→ Your assignment: The answer must consist of every line from the entries below that contains the word "Bomberman".

→ Extracted entries:
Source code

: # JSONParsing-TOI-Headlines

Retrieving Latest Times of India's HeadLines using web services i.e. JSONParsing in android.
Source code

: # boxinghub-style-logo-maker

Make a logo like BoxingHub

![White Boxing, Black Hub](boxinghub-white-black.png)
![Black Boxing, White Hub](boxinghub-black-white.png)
* * *
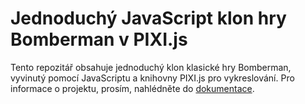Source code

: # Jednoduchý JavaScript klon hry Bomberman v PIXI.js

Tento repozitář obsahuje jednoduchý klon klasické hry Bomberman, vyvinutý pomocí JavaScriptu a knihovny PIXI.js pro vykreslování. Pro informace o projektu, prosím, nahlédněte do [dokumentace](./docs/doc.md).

→ Reply:
: # Jednoduchý JavaScript klon hry Bomberman v PIXI.js
Tento repozitář obsahuje jednoduchý klon klasické hry Bomberman, vyvinutý pomocí JavaScriptu a knihovny PIXI.js pro vykreslování. Pro informace o projektu, prosím, nahlédněte do [dokumentace](./docs/doc.md).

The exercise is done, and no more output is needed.